▸ Problem statement
Retype each record below word for word, pictures excluded.

▸ Supplied material
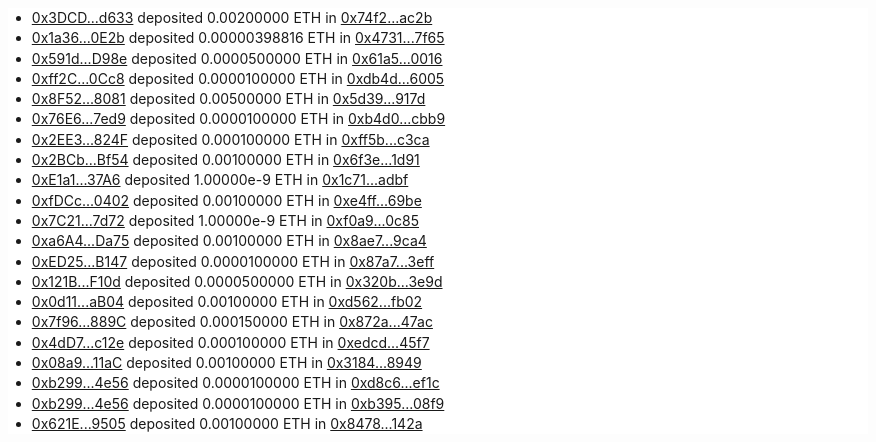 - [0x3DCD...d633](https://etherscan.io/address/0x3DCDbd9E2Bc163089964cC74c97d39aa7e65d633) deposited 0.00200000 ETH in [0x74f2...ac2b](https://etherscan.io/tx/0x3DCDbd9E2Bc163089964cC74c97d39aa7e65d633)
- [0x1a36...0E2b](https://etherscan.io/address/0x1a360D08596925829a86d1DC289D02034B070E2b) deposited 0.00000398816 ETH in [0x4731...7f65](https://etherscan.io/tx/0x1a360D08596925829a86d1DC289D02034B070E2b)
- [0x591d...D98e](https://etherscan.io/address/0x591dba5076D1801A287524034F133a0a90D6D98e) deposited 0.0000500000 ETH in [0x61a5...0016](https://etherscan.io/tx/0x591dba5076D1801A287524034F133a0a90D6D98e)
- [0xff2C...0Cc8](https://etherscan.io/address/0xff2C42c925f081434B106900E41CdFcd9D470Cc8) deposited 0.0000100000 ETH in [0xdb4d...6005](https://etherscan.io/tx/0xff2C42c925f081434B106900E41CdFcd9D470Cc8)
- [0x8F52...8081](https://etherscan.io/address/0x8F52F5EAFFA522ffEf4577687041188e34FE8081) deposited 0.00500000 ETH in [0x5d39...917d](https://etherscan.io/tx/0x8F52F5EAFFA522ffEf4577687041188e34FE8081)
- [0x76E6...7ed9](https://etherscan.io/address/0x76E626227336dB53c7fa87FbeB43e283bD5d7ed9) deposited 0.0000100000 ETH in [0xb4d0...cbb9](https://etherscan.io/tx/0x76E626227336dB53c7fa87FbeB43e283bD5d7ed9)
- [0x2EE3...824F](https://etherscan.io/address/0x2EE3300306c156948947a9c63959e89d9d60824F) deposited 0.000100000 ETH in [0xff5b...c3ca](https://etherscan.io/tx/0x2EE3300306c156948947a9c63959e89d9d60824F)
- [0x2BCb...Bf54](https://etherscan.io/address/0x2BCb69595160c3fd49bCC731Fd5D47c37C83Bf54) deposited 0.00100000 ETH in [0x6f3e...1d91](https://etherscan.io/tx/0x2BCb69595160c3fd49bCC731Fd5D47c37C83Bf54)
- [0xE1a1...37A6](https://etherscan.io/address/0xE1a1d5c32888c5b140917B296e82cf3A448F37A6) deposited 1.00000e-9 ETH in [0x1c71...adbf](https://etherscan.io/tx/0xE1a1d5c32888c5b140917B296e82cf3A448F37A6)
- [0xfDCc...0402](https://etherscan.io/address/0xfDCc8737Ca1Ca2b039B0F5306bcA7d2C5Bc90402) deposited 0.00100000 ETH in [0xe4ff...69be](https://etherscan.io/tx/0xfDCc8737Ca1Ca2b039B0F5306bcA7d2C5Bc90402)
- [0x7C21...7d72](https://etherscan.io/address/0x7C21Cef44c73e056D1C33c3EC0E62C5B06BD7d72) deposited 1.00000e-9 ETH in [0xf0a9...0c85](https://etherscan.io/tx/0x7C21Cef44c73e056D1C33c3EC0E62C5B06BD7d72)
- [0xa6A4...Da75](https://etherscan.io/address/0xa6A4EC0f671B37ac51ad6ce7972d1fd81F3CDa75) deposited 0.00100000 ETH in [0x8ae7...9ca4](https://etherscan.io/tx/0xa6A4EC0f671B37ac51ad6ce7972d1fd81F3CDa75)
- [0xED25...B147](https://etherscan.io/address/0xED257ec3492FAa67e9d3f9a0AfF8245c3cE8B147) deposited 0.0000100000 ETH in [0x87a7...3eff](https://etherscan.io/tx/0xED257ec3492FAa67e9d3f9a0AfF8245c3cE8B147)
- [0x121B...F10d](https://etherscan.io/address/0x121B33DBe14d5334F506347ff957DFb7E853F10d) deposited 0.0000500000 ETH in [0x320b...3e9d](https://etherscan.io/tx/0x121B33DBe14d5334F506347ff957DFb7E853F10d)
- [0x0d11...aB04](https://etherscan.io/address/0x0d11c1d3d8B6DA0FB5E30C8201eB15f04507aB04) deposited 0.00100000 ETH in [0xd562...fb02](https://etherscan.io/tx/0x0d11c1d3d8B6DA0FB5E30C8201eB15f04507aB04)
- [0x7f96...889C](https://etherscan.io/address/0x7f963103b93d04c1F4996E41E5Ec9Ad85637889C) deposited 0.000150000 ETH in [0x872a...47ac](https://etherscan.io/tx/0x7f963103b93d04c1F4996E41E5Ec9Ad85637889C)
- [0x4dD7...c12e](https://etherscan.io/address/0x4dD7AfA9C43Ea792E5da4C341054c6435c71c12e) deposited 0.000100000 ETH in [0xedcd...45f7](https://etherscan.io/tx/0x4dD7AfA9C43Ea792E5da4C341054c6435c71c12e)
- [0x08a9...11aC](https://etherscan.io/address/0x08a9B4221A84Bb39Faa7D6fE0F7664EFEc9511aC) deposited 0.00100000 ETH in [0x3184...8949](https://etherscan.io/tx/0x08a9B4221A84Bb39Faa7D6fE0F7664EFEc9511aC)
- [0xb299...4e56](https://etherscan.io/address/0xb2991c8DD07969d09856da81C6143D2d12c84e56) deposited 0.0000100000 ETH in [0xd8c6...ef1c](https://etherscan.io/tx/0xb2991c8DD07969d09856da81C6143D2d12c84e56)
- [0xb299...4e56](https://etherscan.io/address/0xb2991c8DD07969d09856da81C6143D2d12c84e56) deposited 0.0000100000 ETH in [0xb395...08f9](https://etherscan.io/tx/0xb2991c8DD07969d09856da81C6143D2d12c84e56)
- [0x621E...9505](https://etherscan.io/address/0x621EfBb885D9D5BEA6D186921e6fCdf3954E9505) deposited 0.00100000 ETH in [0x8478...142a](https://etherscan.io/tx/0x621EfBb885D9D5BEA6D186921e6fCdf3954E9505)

▸ Expected answer
 - [0x3DCD...d633](https://etherscan.io/address/0x3DCDbd9E2Bc163089964cC74c97d39aa7e65d633) deposited 0.00200000 ETH in [0x74f2...ac2b](https://etherscan.io/tx/0x3DCDbd9E2Bc163089964cC74c97d39aa7e65d633)
- [0x1a36...0E2b](https://etherscan.io/address/0x1a360D08596925829a86d1DC289D02034B070E2b) deposited 0.00000398816 ETH in [0x4731...7f65](https://etherscan.io/tx/0x1a360D08596925829a86d1DC289D02034B070E2b)
- [0x591d...D98e](https://etherscan.io/address/0x591dba5076D1801A287524034F133a0a90D6D98e) deposited 0.0000500000 ETH in [0x61a5...0016](https://etherscan.io/tx/0x591dba5076D1801A287524034F133a0a90D6D98e)
- [0xff2C...0Cc8](https://etherscan.io/address/0xff2C42c925f081434B106900E41CdFcd9D470Cc8) deposited 0.0000100000 ETH in [0xdb4d...6005](https://etherscan.io/tx/0xff2C42c925f081434B106900E41CdFcd9D470Cc8)
- [0x8F52...8081](https://etherscan.io/address/0x8F52F5EAFFA522ffEf4577687041188e34FE8081) deposited 0.00500000 ETH in [0x5d39...917d](https://etherscan.io/tx/0x8F52F5EAFFA522ffEf4577687041188e34FE8081)
- [0x76E6...7ed9](https://etherscan.io/address/0x76E626227336dB53c7fa87FbeB43e283bD5d7ed9) deposited 0.0000100000 ETH in [0xb4d0...cbb9](https://etherscan.io/tx/0x76E626227336dB53c7fa87FbeB43e283bD5d7ed9)
- [0x2EE3...824F](https://etherscan.io/address/0x2EE3300306c156948947a9c63959e89d9d60824F) deposited 0.000100000 ETH in [0xff5b...c3ca](https://etherscan.io/tx/0x2EE3300306c156948947a9c63959e89d9d60824F)
- [0x2BCb...Bf54](https://etherscan.io/address/0x2BCb69595160c3fd49bCC731Fd5D47c37C83Bf54) deposited 0.00100000 ETH in [0x6f3e...1d91](https://etherscan.io/tx/0x2BCb69595160c3fd49bCC731Fd5D47c37C83Bf54)
- [0xE1a1...37A6](https://etherscan.io/address/0xE1a1d5c32888c5b140917B296e82cf3A448F37A6) deposited 1.00000e-9 ETH in [0x1c71...adbf](https://etherscan.io/tx/0xE1a1d5c32888c5b140917B296e82cf3A448F37A6)
- [0xfDCc...0402](https://etherscan.io/address/0xfDCc8737Ca1Ca2b039B0F5306bcA7d2C5Bc90402) deposited 0.00100000 ETH in [0xe4ff...69be](https://etherscan.io/tx/0xfDCc8737Ca1Ca2b039B0F5306bcA7d2C5Bc90402)
- [0x7C21...7d72](https://etherscan.io/address/0x7C21Cef44c73e056D1C33c3EC0E62C5B06BD7d72) deposited 1.00000e-9 ETH in [0xf0a9...0c85](https://etherscan.io/tx/0x7C21Cef44c73e056D1C33c3EC0E62C5B06BD7d72)
- [0xa6A4...Da75](https://etherscan.io/address/0xa6A4EC0f671B37ac51ad6ce7972d1fd81F3CDa75) deposited 0.00100000 ETH in [0x8ae7...9ca4](https://etherscan.io/tx/0xa6A4EC0f671B37ac51ad6ce7972d1fd81F3CDa75)
- [0xED25...B147](https://etherscan.io/address/0xED257ec3492FAa67e9d3f9a0AfF8245c3cE8B147) deposited 0.0000100000 ETH in [0x87a7...3eff](https://etherscan.io/tx/0xED257ec3492FAa67e9d3f9a0AfF8245c3cE8B147)
- [0x121B...F10d](https://etherscan.io/address/0x121B33DBe14d5334F506347ff957DFb7E853F10d) deposited 0.0000500000 ETH in [0x320b...3e9d](https://etherscan.io/tx/0x121B33DBe14d5334F506347ff957DFb7E853F10d)
- [0x0d11...aB04](https://etherscan.io/address/0x0d11c1d3d8B6DA0FB5E30C8201eB15f04507aB04) deposited 0.00100000 ETH in [0xd562...fb02](https://etherscan.io/tx/0x0d11c1d3d8B6DA0FB5E30C8201eB15f04507aB04)
- [0x7f96...889C](https://etherscan.io/address/0x7f963103b93d04c1F4996E41E5Ec9Ad85637889C) deposited 0.000150000 ETH in [0x872a...47ac](https://etherscan.io/tx/0x7f963103b93d04c1F4996E41E5Ec9Ad85637889C)
- [0x4dD7...c12e](https://etherscan.io/address/0x4dD7AfA9C43Ea792E5da4C341054c6435c71c12e) deposited 0.000100000 ETH in [0xedcd...45f7](https://etherscan.io/tx/0x4dD7AfA9C43Ea792E5da4C341054c6435c71c12e)
- [0x08a9...11aC](https://etherscan.io/address/0x08a9B4221A84Bb39Faa7D6fE0F7664EFEc9511aC) deposited 0.00100000 ETH in [0x3184...8949](https://etherscan.io/tx/0x08a9B4221A84Bb39Faa7D6fE0F7664EFEc9511aC)
- [0xb299...4e56](https://etherscan.io/address/0xb2991c8DD07969d09856da81C6143D2d12c84e56) deposited 0.0000100000 ETH in [0xd8c6...ef1c](https://etherscan.io/tx/0xb2991c8DD07969d09856da81C6143D2d12c84e56)
- [0xb299...4e56](https://etherscan.io/address/0xb2991c8DD07969d09856da81C6143D2d12c84e56) deposited 0.0000100000 ETH in [0xb395...08f9](https://etherscan.io/tx/0xb2991c8DD07969d09856da81C6143D2d12c84e56)
- [0x621E...9505](https://etherscan.io/address/0x621EfBb885D9D5BEA6D186921e6fCdf3954E9505) deposited 0.00100000 ETH in [0x8478...142a](https://etherscan.io/tx/0x621EfBb885D9D5BEA6D186921e6fCdf3954E9505)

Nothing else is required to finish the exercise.